What is being asked: Return the lines of the data below in which the string "anode" occurs.

Data:
Start of Block

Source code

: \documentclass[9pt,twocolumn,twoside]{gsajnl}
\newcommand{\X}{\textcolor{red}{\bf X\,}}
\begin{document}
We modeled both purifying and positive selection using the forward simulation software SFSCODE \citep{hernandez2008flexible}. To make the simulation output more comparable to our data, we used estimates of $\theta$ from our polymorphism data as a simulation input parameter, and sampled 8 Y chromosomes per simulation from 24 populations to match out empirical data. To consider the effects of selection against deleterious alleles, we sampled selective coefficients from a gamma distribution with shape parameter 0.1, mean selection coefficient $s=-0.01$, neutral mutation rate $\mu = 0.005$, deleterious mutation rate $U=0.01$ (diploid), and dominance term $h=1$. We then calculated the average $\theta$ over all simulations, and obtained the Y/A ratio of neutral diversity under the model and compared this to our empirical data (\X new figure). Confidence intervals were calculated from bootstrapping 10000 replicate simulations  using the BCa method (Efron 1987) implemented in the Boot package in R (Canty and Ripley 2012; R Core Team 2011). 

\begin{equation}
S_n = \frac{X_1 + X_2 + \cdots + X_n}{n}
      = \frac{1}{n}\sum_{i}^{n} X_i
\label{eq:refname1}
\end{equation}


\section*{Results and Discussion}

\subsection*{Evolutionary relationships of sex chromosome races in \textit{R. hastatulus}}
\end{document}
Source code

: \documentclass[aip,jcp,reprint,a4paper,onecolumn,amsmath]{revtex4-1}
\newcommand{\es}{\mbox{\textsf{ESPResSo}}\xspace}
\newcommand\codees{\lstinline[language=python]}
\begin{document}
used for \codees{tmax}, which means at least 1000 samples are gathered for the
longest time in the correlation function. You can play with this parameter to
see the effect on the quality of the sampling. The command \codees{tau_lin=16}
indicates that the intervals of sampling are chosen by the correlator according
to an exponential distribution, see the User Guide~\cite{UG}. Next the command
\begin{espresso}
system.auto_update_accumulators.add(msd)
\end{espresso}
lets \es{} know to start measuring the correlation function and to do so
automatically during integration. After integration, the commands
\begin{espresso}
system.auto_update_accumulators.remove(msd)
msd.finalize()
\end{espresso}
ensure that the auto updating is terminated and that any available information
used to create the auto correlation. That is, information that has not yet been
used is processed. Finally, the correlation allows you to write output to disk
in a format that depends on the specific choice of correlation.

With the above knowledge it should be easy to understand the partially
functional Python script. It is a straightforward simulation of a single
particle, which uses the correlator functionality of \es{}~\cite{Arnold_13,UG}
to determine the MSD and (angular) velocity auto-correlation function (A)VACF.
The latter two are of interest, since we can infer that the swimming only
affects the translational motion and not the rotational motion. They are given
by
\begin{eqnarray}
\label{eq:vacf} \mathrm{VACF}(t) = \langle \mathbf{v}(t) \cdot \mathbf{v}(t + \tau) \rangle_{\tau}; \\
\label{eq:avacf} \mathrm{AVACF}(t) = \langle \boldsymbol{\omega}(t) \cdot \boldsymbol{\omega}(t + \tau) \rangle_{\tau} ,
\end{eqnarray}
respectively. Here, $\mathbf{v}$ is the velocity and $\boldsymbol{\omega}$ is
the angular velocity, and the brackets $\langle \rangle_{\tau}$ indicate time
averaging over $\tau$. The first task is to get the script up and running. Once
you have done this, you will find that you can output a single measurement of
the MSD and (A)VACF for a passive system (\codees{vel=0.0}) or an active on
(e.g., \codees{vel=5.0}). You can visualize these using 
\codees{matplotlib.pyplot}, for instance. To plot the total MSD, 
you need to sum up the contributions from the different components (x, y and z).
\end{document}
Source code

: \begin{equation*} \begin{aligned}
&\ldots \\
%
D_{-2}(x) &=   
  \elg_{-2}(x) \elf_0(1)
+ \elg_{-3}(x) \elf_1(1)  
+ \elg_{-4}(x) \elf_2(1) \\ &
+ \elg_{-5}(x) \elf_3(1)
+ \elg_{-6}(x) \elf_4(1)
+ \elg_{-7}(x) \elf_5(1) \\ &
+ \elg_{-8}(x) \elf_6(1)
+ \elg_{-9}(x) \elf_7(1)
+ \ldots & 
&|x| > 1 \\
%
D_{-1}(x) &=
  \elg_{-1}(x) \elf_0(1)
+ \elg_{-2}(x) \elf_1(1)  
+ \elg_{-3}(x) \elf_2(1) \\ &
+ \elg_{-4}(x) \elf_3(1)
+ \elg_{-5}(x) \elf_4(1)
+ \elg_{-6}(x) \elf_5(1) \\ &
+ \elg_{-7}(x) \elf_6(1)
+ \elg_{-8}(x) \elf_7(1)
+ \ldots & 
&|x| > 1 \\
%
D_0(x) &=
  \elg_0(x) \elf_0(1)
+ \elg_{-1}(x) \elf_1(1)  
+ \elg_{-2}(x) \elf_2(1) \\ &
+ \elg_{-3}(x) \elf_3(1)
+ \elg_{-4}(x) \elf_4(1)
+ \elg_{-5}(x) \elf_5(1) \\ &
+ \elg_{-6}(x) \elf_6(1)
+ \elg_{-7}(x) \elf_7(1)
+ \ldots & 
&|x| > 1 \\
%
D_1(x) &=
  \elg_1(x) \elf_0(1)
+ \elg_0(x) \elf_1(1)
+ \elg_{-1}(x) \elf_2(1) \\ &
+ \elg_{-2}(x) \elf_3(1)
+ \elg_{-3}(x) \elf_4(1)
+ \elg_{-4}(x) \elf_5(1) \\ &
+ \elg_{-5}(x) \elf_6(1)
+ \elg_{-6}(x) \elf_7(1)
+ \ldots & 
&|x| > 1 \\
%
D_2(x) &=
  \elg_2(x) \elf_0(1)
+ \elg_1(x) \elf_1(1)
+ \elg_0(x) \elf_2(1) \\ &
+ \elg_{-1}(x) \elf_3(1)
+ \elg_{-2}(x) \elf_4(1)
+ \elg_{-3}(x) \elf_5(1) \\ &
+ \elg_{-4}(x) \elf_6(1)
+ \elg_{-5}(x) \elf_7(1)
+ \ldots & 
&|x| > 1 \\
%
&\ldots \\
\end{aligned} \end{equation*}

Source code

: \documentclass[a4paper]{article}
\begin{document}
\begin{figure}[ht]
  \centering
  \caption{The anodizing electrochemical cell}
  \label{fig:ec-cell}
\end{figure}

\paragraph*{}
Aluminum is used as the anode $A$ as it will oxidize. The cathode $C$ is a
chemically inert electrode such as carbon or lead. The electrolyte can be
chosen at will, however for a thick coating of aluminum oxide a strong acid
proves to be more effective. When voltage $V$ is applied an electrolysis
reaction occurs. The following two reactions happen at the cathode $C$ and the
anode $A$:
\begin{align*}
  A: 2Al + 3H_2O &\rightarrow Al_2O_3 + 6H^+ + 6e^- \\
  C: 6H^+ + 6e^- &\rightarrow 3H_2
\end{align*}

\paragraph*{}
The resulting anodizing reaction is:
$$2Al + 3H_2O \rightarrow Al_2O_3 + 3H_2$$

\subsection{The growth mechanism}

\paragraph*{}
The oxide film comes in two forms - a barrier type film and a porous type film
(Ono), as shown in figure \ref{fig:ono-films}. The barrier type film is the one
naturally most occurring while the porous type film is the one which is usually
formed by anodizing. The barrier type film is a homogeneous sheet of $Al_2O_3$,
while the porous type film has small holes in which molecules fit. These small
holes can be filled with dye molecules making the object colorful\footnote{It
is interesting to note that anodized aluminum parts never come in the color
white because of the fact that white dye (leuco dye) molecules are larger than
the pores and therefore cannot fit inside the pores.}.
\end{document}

End of Block

Task solution:
Aluminum is used as the anode $A$ as it will oxidize. The cathode $C$ is a
anode $A$:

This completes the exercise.